BEGIN

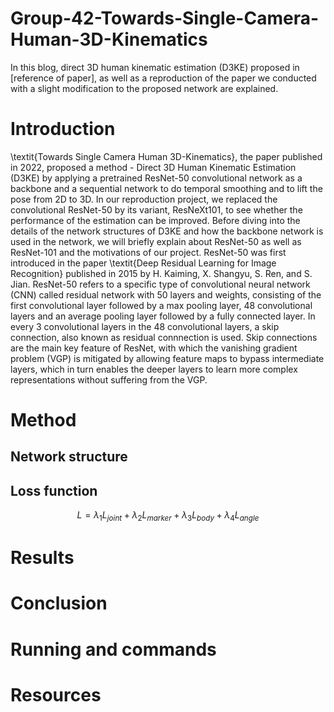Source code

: # Group-42-Towards-Single-Camera-Human-3D-Kinematics
In this blog, direct 3D human kinematic estimation (D3KE) proposed in [reference of paper], as well as a reproduction of the paper we conducted with a slight modification to the proposed network are explained.


# Introduction
\textit{Towards Single Camera Human 3D-Kinematics}, the paper published in 2022, proposed a method - Direct 3D Human Kinematic Estimation (D3KE) by applying a pretrained ResNet-50 convolutional network as a backbone and a sequential network to do temporal smoothing and to lift the pose from 2D to 3D. In our reproduction project, we replaced the convolutional ResNet-50 by its variant, ResNeXt101, to see whether the performance of the estimation can be improved.
Before diving into the details of the network structures of D3KE and how the backbone network is used in the network, we will briefly explain about ResNet-50 as well as ResNet-101 and the motivations of our project.
ResNet-50 was first introduced in the paper \textit{Deep Residual Learning for Image Recognition} published in 2015 by H. Kaiming, X. Shangyu, S. Ren, and S. Jian. ResNet-50 refers to a specific type of convolutional neural network (CNN) called residual network with 50 layers and weights, consisting of the first convolutional layer followed by a max pooling layer, 48 convolutional layers and an average pooling layer followed by a fully connected layer. In every 3 convolutional layers in the 48 convolutional layers, a skip connection, also known as residual connnection is used. Skip connections are the main key feature of ResNet, with which the vanishing gradient problem (VGP) is mitigated by allowing feature maps to bypass intermediate layers, which in turn enables the deeper layers to learn more complex representations without suffering from the VGP.
# Method

## Network structure

## Loss function

$$
L = \lambda_1 L_{joint} + \lambda_2 L_{marker} + \lambda_3 L_{body} + \lambda_4 L_{angle}
$$

# Results

# Conclusion

# Running and commands

# Resources

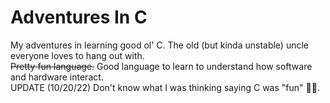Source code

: # Adventures In C
My adventures in learning good ol' C. The old (but kinda unstable) uncle everyone loves to hang out with.  
~~Pretty fun language.~~ Good language to learn to understand how software and hardware interact.  
UPDATE (10/20/22) Don't know what I was thinking saying C was "fun" 🤦‍♂️.
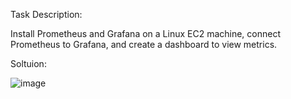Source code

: Task Description:

Install Prometheus and Grafana on a Linux EC2 machine, connect Prometheus to Grafana, and create a dashboard to view metrics.

Soltuion:

![image](https://github.com/user-attachments/assets/0b4acc44-977b-490b-b13a-241fc43087ea)
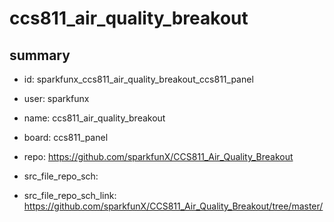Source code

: # ccs811_air_quality_breakout
 
## summary 
* id: sparkfunx_ccs811_air_quality_breakout_ccs811_panel
* user: sparkfunx
* name: ccs811_air_quality_breakout
* board: ccs811_panel
* repo: https://github.com/sparkfunX/CCS811_Air_Quality_Breakout



* src_file_repo_sch: 
* src_file_repo_sch_link: https://github.com/sparkfunX/CCS811_Air_Quality_Breakout/tree/master/






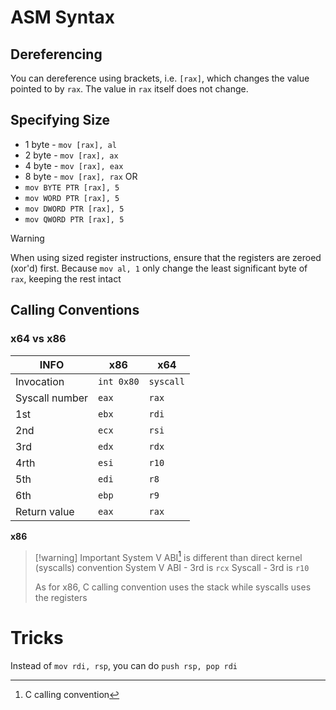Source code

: 
# ASM Syntax
## Dereferencing
You can dereference using brackets, i.e. `[rax]`, which changes the value pointed to by `rax`.
The value in `rax` itself does not change.

## Specifying Size
- 1 byte - `mov [rax], al`
- 2 byte - `mov [rax], ax`
- 4 byte - `mov [rax], eax`
- 8 byte - `mov [rax], rax`
OR
- `mov BYTE PTR [rax], 5`
- `mov WORD PTR [rax], 5`
- `mov DWORD PTR [rax], 5`
- `mov QWORD PTR [rax], 5`

>[!warning]
>When using sized register instructions, ensure that the registers are zeroed (xor'd) first. Because `mov al, 1` only change the least significant byte of `rax`,  keeping the rest intact
## **Calling** Conventions
### x64 vs x86

| INFO           | x86        | x64       |
| -------------- | ---------- | --------- |
| Invocation     | `int 0x80` | `syscall` |
| Syscall number | `eax`      | `rax`     |
| 1st            | `ebx`      | `rdi`     |
| 2nd            | `ecx`      | `rsi`     |
| 3rd            | `edx`      | `rdx`     |
| 4rth           | `esi`      | `r10`     |
| 5th            | `edi`      | `r8`      |
| 6th            | `ebp`      | `r9`      |
| Return value   | `eax`      | `rax`     |

**x86**

>[!warning] Important
>System V ABI[^1] is different than direct kernel (syscalls) convention
>System V ABI - 3rd is `rcx`
>Syscall - 3rd is `r10`
>
>As for x86, C calling convention uses the stack while syscalls uses the registers

# Tricks
Instead of `mov rdi, rsp`, you can do `push rsp, pop rdi`
[^1]: C calling convention
	
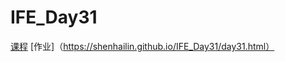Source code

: # IFE_Day31
[课程](http://ife.baidu.com/course/detail/id/53)
[作业]（https://shenhailin.github.io/IFE_Day31/day31.html）
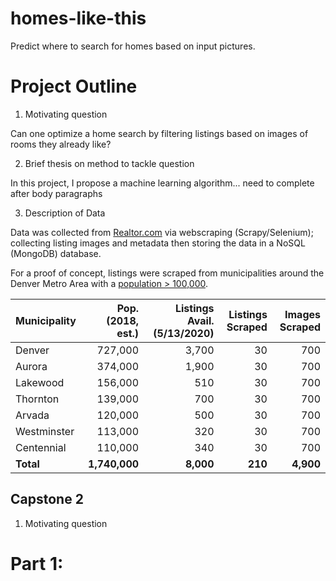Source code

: # homes-like-this
Predict where to search for homes based on input pictures.

# Project Outline

1. Motivating question

Can one optimize a home search by filtering listings based on images of rooms they already like?

2. Brief thesis on method to tackle question

In this project, I propose a machine learning algorithm... need to complete after body paragraphs

3. Description of Data

Data was collected from [Realtor.com](https://www.realtor.com/) via webscraping (Scrapy/Selenium); collecting listing images and metadata then storing the data in a NoSQL (MongoDB) database.

For a proof of concept, listings were scraped from municipalities around the Denver Metro Area with a [population > 100,000](https://en.wikipedia.org/wiki/Denver_metropolitan_area#Places_with_over_100,000_inhabitants). 

<p align="center">

Municipality | Pop. (2018, est.) | Listings Avail. (5/13/2020) | Listings Scraped | Images Scraped
|---|---:|---:|---:|---:|
Denver | 727,000 | 3,700 | 30 | 700
Aurora | 374,000 | 1,900 | 30 | 700
Lakewood | 156,000 | 510 | 30 | 700
Thornton | 139,000 | 700 | 30 | 700
Arvada | 120,000 | 500 | 30 | 700
Westminster | 113,000 | 320 | 30 | 700
Centennial | 110,000 | 340 | 30 | 700
**Total** | **1,740,000** | **8,000** | **210** | **4,900**

</p>



## Capstone 2

1. Motivating question

# Part 1:
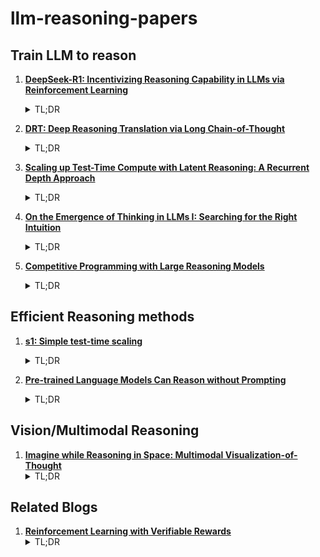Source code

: # llm-reasoning-papers

## Train LLM to reason 
1. **[DeepSeek-R1: Incentivizing Reasoning Capability in LLMs via
Reinforcement Learning](https://arxiv.org/pdf/2501.12948)**
   <details>
     <summary>TL;DR</summary>
     Making LLM reason through pure RL (open-source) 
   </details>

2. **[DRT: Deep Reasoning Translation via Long Chain-of-Thought](https://arxiv.org/pdf/2412.17498)**
   <details>
     <summary>TL;DR</summary>
     Agentic + CoT for Machine Translation
   </details>
3. **[Scaling up Test-Time Compute with Latent Reasoning:
A Recurrent Depth Approach](https://arxiv.org/pdf/2502.05171)**
   <details>
     <summary>TL;DR</summary>
     Recurrent reasoning in latent space as compared to using tokens.
   </details>
4. **[On the Emergence of Thinking in LLMs I:
Searching for the Right Intuition](https://arxiv.org/pdf/2502.06773)**
   <details>
     <summary>TL;DR</summary>
     Propose RLSP (Reinforcement Learning via Self-Play) as a framework to understand and build large reasoning models.
   </details>
4. **[Competitive Programming with Large Reasoning Models
](https://arxiv.org/abs/2502.06807)**
   <details>
     <summary>TL;DR</summary>
    Demonstrates that competitive coding scaling test time computing leads to better performance than hand-crafted features used to choose a particular solution.
   </details>
## Efficient Reasoning methods 
1. **[s1: Simple test-time scaling](https://arxiv.org/pdf/2501.19393v2)**
   <details>
     <summary>TL;DR</summary>
     Post-training using SFT on 1000 samples leads to a reasoning model similar to o1 
   </details>
   
2. **[Pre-trained Language Models Can Reason without Prompting](https://arxiv.org/abs/TODO)**
   <details>
     <summary>TL;DR</summary>
     Shows that Chain-of-Thought reasoning paths exist in pre-trained LLMs and can be accessed by modifying the decoding process, without requiring prompt engineering.
   </details>
   
## Vision/Multimodal Reasoning 
1. **[Imagine while Reasoning in Space:
Multimodal Visualization-of-Thought](https://arxiv.org/pdf/2501.07542)**
   <details>
     <summary>TL;DR</summary>
    Proposes Multimodal Visualization-of-Thought (MVoT) having an intermediate thinking stack composed of vision and language.   
   </details>

   
## Related Blogs
1. **[Reinforcement Learning with Verifiable Rewards](https://vinija.ai/concepts/RFT)**
   <details>
     <summary>TL;DR</summary>
     Introduction to RLVR 
   </details>


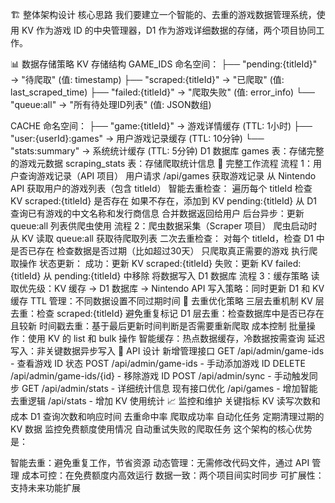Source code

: 🏗️ 整体架构设计
核心思路
我们要建立一个智能的、去重的游戏数据管理系统，使用 KV 作为游戏 ID 的中央管理器，D1 作为游戏详细数据的存储，两个项目协同工作。

📊 数据存储策略
KV 存储结构
GAME_IDS 命名空间：
├── "pending:{titleId}" → "待爬取" (值: timestamp)
├── "scraped:{titleId}" → "已爬取" (值: last_scraped_time)
├── "failed:{titleId}" → "爬取失败" (值: error_info)
└── "queue:all" → "所有待处理ID列表" (值: JSON数组)

CACHE 命名空间：
├── "game:{titleId}" → 游戏详情缓存 (TTL: 1小时)
├── "user:{userId}:games" → 用户游戏记录缓存 (TTL: 10分钟)
└── "stats:summary" → 系统统计缓存 (TTL: 5分钟)
D1 数据库
games 表：存储完整的游戏元数据
scraping_stats 表：存储爬取统计信息
🔄 完整工作流程
流程 1：用户查询游戏记录（API 项目）
用户请求 /api/games 获取游戏记录
从 Nintendo API 获取用户的游戏列表（包含 titleId）
智能去重检查：
遍历每个 titleId
检查 KV scraped:{titleId} 是否存在
如果不存在，添加到 KV pending:{titleId}
从 D1 查询已有游戏的中文名称和发行商信息
合并数据返回给用户
后台异步：更新 queue:all 列表供爬虫使用
流程 2：爬虫数据采集（Scraper 项目）
爬虫启动时从 KV 读取 queue:all 获取待爬取列表
二次去重检查：
对每个 titleId，检查 D1 中是否已存在
检查数据是否过期（比如超过30天）
只爬取真正需要的游戏
执行爬取操作
状态更新：
成功：更新 KV scraped:{titleId}
失败：更新 KV failed:{titleId}
从 pending:{titleId} 中移除
将数据写入 D1 数据库
流程 3：缓存策略
读取优先级：KV 缓存 → D1 数据库 → Nintendo API
写入策略：同时更新 D1 和 KV 缓存
TTL 管理：不同数据设置不同过期时间
🎯 去重优化策略
三层去重机制
KV 层去重：检查 scraped:{titleId} 避免重复标记
D1 层去重：检查数据库中是否已存在且较新
时间戳去重：基于最后更新时间判断是否需要重新爬取
成本控制
批量操作：使用 KV 的 list 和 bulk 操作
智能缓存：热点数据缓存，冷数据按需查询
延迟写入：非关键数据异步写入
🔧 API 设计
新增管理接口
GET /api/admin/game-ids - 查看游戏 ID 状态
POST /api/admin/game-ids - 手动添加游戏 ID
DELETE /api/admin/game-ids/{id} - 移除游戏 ID
POST /api/admin/sync - 手动触发同步
GET /api/admin/stats - 详细统计信息
现有接口优化
/api/games - 增加智能去重逻辑
/api/stats - 增加 KV 使用统计
📈 监控和维护
关键指标
KV 读写次数和成本
D1 查询次数和响应时间
去重命中率
爬取成功率
自动化任务
定期清理过期的 KV 数据
监控免费额度使用情况
自动重试失败的爬取任务
这个架构的核心优势是：

智能去重：避免重复工作，节省资源
动态管理：无需修改代码文件，通过 API 管理
成本可控：在免费额度内高效运行
数据一致：两个项目间实时同步
可扩展性：支持未来功能扩展
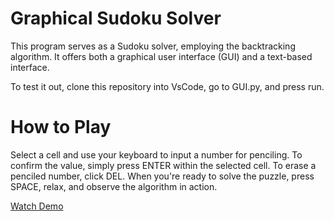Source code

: # Graphical Sudoku Solver

This program serves as a Sudoku solver, employing the backtracking algorithm. It offers both a graphical user interface (GUI) and a text-based interface.

To test it out, clone this repository into VsCode, go to GUI.py, and press run.

# How to Play
Select a cell and use your keyboard to input a number for penciling. 
To confirm the value, simply press ENTER within the selected cell. 
To erase a penciled number, click DEL. 
When you're ready to solve the puzzle, press SPACE, relax, and observe the algorithm in action.


[Watch Demo](https://www.youtube.com/watch?v=9z58bDQUrrY&ab_channel=ChesterCai)
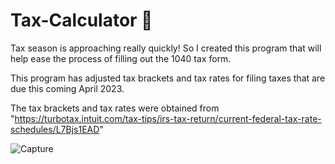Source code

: # Tax-Calculator 🤔 
Tax season is approaching really quickly! So I created this program that will help ease the process of filling out the 1040 tax form. 

This program has adjusted tax brackets and tax rates for filing taxes that are due this coming April 2023. 

The tax brackets and tax rates were obtained from "https://turbotax.intuit.com/tax-tips/irs-tax-return/current-federal-tax-rate-schedules/L7Bjs1EAD" 

![Capture](https://user-images.githubusercontent.com/62251927/210900135-5ef42248-ccd2-4620-b8c0-835d62cfe3ee.PNG)
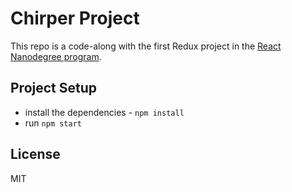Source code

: # Chirper Project

This repo is a code-along with the first Redux project in the [React Nanodegree program](https://www.udacity.com/course/react-nanodegree--nd019).


## Project Setup

* install the dependencies - `npm install`
* run `npm start`

## License

MIT

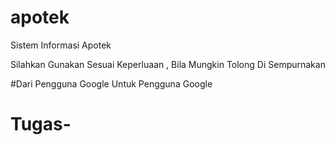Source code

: # apotek
Sistem Informasi Apotek

Silahkan Gunakan Sesuai Keperluaan , Bila Mungkin Tolong Di Sempurnakan 

#Dari Pengguna Google Untuk Pengguna Google 
# Tugas-
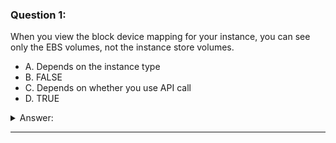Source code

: ### Question 1:

When you view the block device mapping for your instance, you can see only the EBS volumes, not the instance store volumes.

- A. Depends on the instance type
- B. FALSE
- C. Depends on whether you use API call
- D. TRUE

<details><summary>Answer:</summary><p>
[D]

Explanation:

Question 1@http://jayendrapatil.com/aws-ec2-storage/

</p></details><hr>

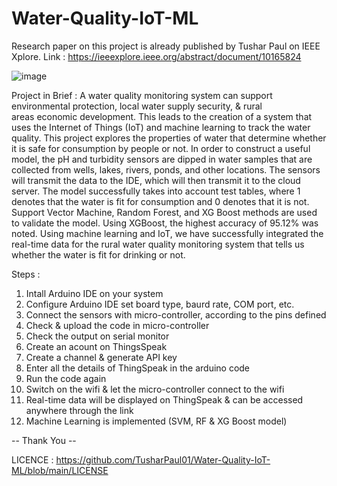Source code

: # Water-Quality-IoT-ML
Research paper on this project is already published by Tushar Paul on IEEE Xplore.
Link : https://ieeexplore.ieee.org/abstract/document/10165824

![image](https://github.com/TusharPaul01/Water-Quality-IoT-ML/assets/97314846/c887431e-a396-415c-9415-071bbf8b0bc8)


Project in Brief :
A water quality monitoring system can support environmental protection, local water supply security, & rural areas economic development. This leads to the creation of a system that uses the Internet of Things (IoT) and machine learning to track the water quality. This project explores the properties of water that determine whether it is safe for consumption by people or not. In order to construct a useful model, the pH and turbidity sensors are dipped in water samples that are collected from wells, lakes, rivers, ponds, and other locations. The sensors will transmit the data to the IDE, which will then transmit it to the cloud server. The model successfully takes into account test tables, where 1 denotes that the water is fit for consumption and 0 denotes that it is not. Support Vector Machine, Random Forest, and XG Boost methods are used to validate the model. Using XGBoost, the highest accuracy of 95.12% was noted. Using machine learning and IoT, we have successfully integrated the real-time data for the rural water quality monitoring system that tells us whether the water is fit for drinking or not.

Steps :
1) Intall Arduino IDE on your system
2) Configure Arduino IDE set board type, baurd rate, COM port, etc.
3) Connect the sensors with micro-controller, according to the pins defined
4) Check & upload the code in micro-controller
5) Check the output on serial monitor
6) Create an acount on ThingsSpeak
7) Create a channel & generate API key
8) Enter all the details of ThingSpeak in the arduino code
9) Run the code again
10) Switch on the wifi & let the micro-controller connect to the wifi
11) Real-time data will be displayed on ThingSpeak & can be accessed anywhere through the link
12) Machine Learning is implemented (SVM, RF & XG Boost model)


-- Thank You --

LICENCE : https://github.com/TusharPaul01/Water-Quality-IoT-ML/blob/main/LICENSE 

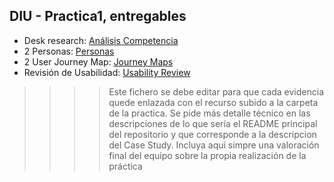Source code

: ## DIU - Practica1, entregables


- Desk research: [Análisis Competencia](./2.CompetitorAnalysis/Competitor%20Analysis%20[DIU23].pdf)
- 2 Personas: [Personas](./3.Personas/Personas.pdf)
- 2 User Journey Map: [Journey Maps](./4.JourneyMaps/Journeys.pdf)
- Revisión de Usabilidad: [Usability Review](./5.UsabilityReview/Usability-review.pdf) 


>>>> Este fichero se debe editar para que cada evidencia quede enlazada con el recurso subido a la carpeta de la practica. Se pide más detalle técnico en las descripciones de lo que sería el README principal del repositorio y que corresponde a la descripcion del Case Study.
>>>> Incluya aquí simpre una valoración final del equipo sobre la propia realización de la práctica
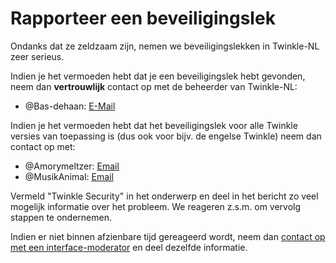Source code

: # Rapporteer een beveiligingslek

Ondanks dat ze zeldzaam zijn, nemen we beveiligingslekken in Twinkle-NL zeer serieus.

Indien je het vermoeden hebt dat je een beveiligingslek hebt gevonden, neem dan **vertrouwlijk** contact op met de beheerder van Twinkle-NL:

* @Bas-dehaan: [E-Mail](https://nl.wikipedia.org/wiki/Speciaal:EmailUser/Bas_dehaan)

Indien je het vermoeden hebt dat het beveiligingslek voor alle Twinkle versies van toepassing is (dus ook voor bijv. de engelse Twinkle) neem dan contact op met:

* @Amorymeltzer: [Email](https://en.wikipedia.org/wiki/Special:EmailUser/Amorymeltzer)
* @MusikAnimal: [Email](https://en.wikipedia.org/wiki/Special:EmailUser/MusikAnimal)

Vermeld "Twinkle Security" in het onderwerp en deel in het bericht zo veel mogelijk informatie over het probleem.  We reageren z.s.m. om vervolg stappen te ondernemen.

Indien er niet binnen afzienbare tijd gereageerd wordt, neem dan [contact op met een interface-moderator](https://nl.wikipedia.org/wiki/Speciaal:ActiveUsers?groups=interface-admin&excludegroups=bot) en deel dezelfde informatie.
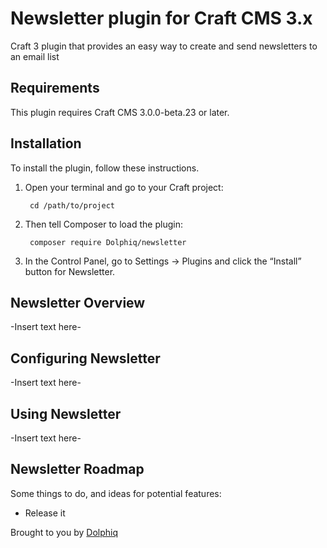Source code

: # Newsletter plugin for Craft CMS 3.x

Craft 3 plugin that provides an easy way to create and send newsletters to an email list

## Requirements

This plugin requires Craft CMS 3.0.0-beta.23 or later.

## Installation

To install the plugin, follow these instructions.

1. Open your terminal and go to your Craft project:

        cd /path/to/project

2. Then tell Composer to load the plugin:

        composer require Dolphiq/newsletter

3. In the Control Panel, go to Settings → Plugins and click the “Install” button for Newsletter.

## Newsletter Overview

-Insert text here-

## Configuring Newsletter

-Insert text here-

## Using Newsletter

-Insert text here-

## Newsletter Roadmap

Some things to do, and ideas for potential features:

* Release it

Brought to you by [Dolphiq](https://dolphiq.nl)
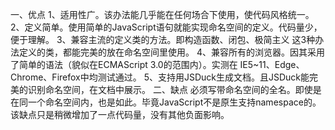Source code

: 一、优点
	1、适用性广。该办法能几乎能在任何场合下使用，使代码风格统一。
	2、定义简单。使用简单的JavaScript语句就能实现命名空间的定义。代码量少，便于理解。
	3、兼容主流的定义类的方法。即构造函数、闭包、极简主义 这3种办法定义的类，都能完美的放在命名空间里使用。
	4、兼容所有的浏览器。因其采用了简单的语法（貌似在ECMAScript 3.0的范围内）。实测在 IE5~11、Edge、Chrome、Firefox中均测试通过。
	5、支持用JSDuck生成文档。且JSDuck能完美的识别命名空间，在文档中展示。
二、缺点
	必须写带命名空间的全名。即使是在同一个命名空间内，也是如此。毕竟JavaScript不是原生支持namespace的。该缺点只是稍微增加了一点代码量，没有其他负面影响。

END

To answer, copy each line from the material above that has the word "informatie".

**Written answer**
Vermeld "Twinkle Security" in het onderwerp en deel in het bericht zo veel mogelijk informatie over het probleem.  We reageren z.s.m. om vervolg stappen te ondernemen.
Indien er niet binnen afzienbare tijd gereageerd wordt, neem dan [contact op met een interface-moderator](https://nl.wikipedia.org/wiki/Speciaal:ActiveUsers?groups=interface-admin&excludegroups=bot) en deel dezelfde informatie.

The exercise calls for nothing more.